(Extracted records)
::::

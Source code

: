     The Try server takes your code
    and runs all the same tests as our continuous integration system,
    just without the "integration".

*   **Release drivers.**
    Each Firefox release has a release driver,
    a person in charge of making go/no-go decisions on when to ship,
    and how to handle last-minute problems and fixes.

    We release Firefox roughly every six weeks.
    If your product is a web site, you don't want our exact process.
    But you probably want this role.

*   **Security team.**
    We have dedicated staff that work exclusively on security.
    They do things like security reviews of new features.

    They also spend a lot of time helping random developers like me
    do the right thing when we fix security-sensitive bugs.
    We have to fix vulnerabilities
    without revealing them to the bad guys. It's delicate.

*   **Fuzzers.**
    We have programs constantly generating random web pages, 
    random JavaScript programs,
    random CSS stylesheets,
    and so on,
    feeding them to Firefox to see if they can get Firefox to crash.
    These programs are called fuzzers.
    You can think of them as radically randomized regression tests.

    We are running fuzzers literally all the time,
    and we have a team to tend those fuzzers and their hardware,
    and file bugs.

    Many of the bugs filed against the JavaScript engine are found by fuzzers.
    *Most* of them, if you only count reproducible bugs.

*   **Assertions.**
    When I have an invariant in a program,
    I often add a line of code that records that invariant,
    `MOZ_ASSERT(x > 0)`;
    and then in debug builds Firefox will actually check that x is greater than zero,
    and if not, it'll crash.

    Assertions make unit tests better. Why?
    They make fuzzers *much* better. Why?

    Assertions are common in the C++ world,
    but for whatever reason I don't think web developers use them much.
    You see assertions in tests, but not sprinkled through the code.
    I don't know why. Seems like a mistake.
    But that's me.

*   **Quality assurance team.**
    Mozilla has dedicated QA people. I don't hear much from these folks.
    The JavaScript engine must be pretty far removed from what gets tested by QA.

::::

_WHAT IS EXPECTED_: You are asked to transcribe all of the data above exactly.

_EXPECTED ANSWER_:
Source code

:     The Try server takes your code
    and runs all the same tests as our continuous integration system,
    just without the "integration".

*   **Release drivers.**
    Each Firefox release has a release driver,
    a person in charge of making go/no-go decisions on when to ship,
    and how to handle last-minute problems and fixes.

    We release Firefox roughly every six weeks.
    If your product is a web site, you don't want our exact process.
    But you probably want this role.

*   **Security team.**
    We have dedicated staff that work exclusively on security.
    They do things like security reviews of new features.

    They also spend a lot of time helping random developers like me
    do the right thing when we fix security-sensitive bugs.
    We have to fix vulnerabilities
    without revealing them to the bad guys. It's delicate.

*   **Fuzzers.**
    We have programs constantly generating random web pages, 
    random JavaScript programs,
    random CSS stylesheets,
    and so on,
    feeding them to Firefox to see if they can get Firefox to crash.
    These programs are called fuzzers.
    You can think of them as radically randomized regression tests.

    We are running fuzzers literally all the time,
    and we have a team to tend those fuzzers and their hardware,
    and file bugs.

    Many of the bugs filed against the JavaScript engine are found by fuzzers.
    *Most* of them, if you only count reproducible bugs.

*   **Assertions.**
    When I have an invariant in a program,
    I often add a line of code that records that invariant,
    `MOZ_ASSERT(x > 0)`;
    and then in debug builds Firefox will actually check that x is greater than zero,
    and if not, it'll crash.

    Assertions make unit tests better. Why?
    They make fuzzers *much* better. Why?

    Assertions are common in the C++ world,
    but for whatever reason I don't think web developers use them much.
    You see assertions in tests, but not sprinkled through the code.
    I don't know why. Seems like a mistake.
    But that's me.

*   **Quality assurance team.**
    Mozilla has dedicated QA people. I don't hear much from these folks.
    The JavaScript engine must be pretty far removed from what gets tested by QA.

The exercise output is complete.